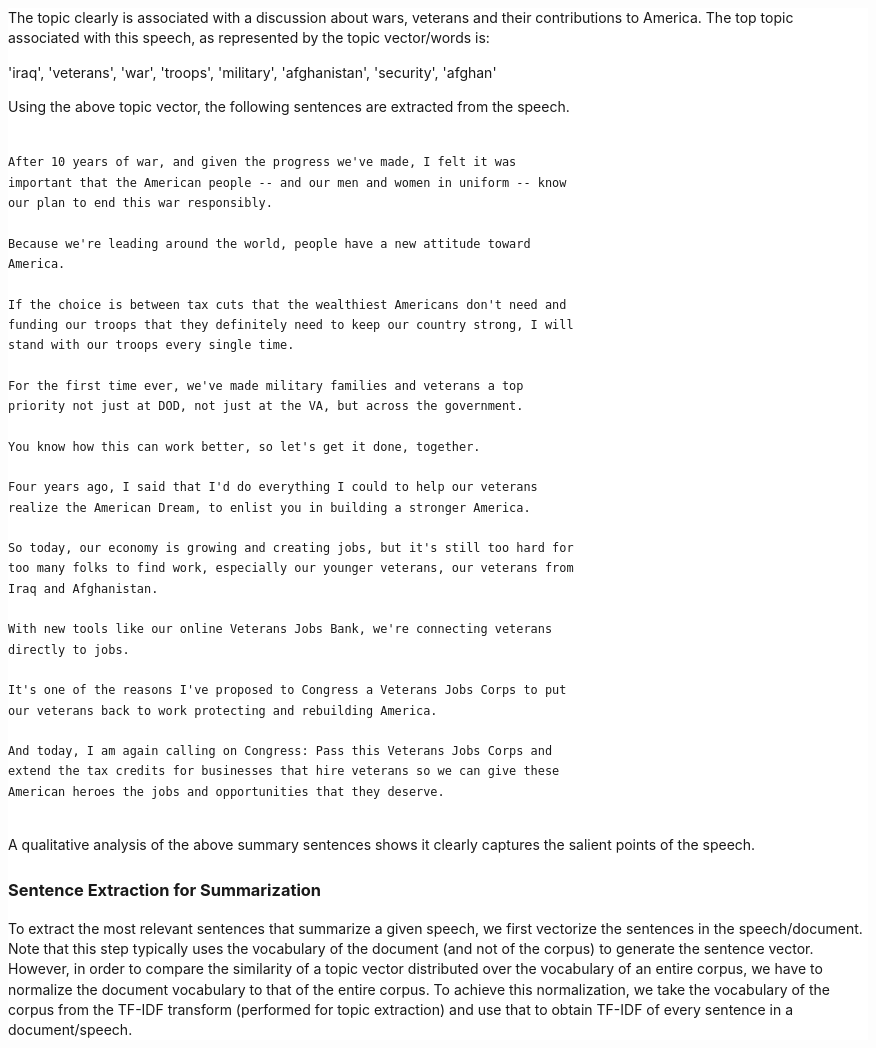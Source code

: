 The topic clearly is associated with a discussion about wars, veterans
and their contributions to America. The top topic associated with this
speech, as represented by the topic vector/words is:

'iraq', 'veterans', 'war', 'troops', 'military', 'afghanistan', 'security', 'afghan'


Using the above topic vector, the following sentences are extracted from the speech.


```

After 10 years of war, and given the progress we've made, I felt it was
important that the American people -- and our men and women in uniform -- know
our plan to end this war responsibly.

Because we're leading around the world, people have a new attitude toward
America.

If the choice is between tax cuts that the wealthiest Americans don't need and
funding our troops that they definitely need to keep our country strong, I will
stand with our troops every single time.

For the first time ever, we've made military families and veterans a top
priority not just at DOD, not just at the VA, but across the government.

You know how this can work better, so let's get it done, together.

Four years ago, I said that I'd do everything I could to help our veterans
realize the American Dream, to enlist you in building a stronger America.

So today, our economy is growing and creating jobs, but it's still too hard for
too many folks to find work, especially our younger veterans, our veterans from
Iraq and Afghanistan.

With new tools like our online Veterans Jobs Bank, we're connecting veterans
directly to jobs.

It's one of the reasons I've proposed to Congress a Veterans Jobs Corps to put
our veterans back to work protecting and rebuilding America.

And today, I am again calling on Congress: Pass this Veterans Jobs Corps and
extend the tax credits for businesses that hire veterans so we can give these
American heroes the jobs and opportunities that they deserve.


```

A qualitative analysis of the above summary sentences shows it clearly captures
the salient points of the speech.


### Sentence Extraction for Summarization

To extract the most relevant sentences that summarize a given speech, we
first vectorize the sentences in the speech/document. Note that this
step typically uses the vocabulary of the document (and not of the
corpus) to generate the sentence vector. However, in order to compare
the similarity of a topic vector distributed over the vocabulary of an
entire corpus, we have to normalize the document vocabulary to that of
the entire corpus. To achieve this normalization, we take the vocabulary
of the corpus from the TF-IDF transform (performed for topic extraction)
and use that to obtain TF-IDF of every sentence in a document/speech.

++++++++

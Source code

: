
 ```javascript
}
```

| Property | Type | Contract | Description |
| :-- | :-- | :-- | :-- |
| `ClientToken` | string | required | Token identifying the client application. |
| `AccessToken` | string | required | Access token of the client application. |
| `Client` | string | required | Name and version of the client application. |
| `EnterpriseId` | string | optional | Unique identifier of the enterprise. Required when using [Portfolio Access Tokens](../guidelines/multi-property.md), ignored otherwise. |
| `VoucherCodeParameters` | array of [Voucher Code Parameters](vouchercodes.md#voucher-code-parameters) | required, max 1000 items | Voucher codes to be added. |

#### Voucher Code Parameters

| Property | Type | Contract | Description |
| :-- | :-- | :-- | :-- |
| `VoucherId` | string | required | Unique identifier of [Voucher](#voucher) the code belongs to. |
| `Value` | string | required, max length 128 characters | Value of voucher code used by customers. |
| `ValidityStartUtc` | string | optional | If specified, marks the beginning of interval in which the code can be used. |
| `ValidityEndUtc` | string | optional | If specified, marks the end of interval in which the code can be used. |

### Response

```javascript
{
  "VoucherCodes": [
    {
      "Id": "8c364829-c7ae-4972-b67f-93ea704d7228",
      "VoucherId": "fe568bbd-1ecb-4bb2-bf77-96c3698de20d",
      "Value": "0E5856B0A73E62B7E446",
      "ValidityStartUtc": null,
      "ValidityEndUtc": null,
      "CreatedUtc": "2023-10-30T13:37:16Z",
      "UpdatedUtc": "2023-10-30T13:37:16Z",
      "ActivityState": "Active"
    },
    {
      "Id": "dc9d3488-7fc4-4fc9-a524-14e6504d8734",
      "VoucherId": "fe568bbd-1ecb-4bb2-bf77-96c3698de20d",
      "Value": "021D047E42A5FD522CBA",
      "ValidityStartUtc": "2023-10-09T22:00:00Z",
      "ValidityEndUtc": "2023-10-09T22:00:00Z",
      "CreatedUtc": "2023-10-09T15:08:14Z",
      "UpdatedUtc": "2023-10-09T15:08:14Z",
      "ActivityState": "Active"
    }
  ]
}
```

++++++++

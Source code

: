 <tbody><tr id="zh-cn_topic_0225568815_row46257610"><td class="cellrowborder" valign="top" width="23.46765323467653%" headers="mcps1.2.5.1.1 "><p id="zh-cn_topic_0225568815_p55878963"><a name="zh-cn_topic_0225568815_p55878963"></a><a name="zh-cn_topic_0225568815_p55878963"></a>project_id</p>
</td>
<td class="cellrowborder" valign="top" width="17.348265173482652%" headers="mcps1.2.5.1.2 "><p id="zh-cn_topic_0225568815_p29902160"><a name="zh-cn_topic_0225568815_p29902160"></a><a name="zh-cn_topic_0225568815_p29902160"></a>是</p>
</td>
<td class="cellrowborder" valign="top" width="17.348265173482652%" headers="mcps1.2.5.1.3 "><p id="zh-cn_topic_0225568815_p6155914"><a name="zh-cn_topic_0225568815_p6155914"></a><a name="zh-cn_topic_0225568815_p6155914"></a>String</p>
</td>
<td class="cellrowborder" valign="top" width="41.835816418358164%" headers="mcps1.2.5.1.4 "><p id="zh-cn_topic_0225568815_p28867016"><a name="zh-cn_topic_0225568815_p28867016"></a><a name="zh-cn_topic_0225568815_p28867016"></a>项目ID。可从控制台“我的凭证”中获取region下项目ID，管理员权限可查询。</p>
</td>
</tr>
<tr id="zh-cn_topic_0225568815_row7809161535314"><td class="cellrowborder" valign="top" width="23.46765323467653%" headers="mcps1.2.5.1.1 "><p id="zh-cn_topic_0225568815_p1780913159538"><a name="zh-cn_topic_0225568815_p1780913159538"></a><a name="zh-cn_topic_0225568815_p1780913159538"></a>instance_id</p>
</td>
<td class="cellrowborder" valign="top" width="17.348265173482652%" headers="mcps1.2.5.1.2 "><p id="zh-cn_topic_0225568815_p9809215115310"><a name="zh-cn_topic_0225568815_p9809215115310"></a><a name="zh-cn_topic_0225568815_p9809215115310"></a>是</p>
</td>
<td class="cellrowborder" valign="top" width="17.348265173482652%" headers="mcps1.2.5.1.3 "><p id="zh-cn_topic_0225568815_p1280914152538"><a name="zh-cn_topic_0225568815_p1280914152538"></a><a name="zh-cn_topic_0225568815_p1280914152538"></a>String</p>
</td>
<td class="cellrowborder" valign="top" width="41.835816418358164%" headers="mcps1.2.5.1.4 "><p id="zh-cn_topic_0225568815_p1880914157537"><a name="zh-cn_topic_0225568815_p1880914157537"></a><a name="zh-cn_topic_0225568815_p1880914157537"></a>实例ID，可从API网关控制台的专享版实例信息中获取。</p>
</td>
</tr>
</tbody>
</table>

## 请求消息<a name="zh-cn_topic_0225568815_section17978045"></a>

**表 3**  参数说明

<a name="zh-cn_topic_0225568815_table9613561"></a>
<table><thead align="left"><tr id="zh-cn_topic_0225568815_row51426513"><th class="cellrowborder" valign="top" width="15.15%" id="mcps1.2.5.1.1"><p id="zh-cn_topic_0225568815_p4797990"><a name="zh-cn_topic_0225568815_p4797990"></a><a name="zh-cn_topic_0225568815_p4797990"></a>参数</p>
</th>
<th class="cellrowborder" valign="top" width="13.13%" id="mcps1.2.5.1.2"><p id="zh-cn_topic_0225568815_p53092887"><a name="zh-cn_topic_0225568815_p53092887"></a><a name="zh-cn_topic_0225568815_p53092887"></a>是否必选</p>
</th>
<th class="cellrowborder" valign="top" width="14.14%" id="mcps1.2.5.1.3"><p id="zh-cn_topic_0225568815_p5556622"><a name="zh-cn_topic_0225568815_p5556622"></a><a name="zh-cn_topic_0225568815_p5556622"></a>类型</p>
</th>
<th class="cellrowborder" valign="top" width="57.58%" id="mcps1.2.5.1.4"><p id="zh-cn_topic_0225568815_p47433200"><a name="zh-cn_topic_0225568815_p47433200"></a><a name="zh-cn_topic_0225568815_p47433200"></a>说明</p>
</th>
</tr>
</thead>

++++++++

• _What to work on_
Whenever a line holds "vocabulary", it counts; state the total for the records and add nothing.

• _Result below_
4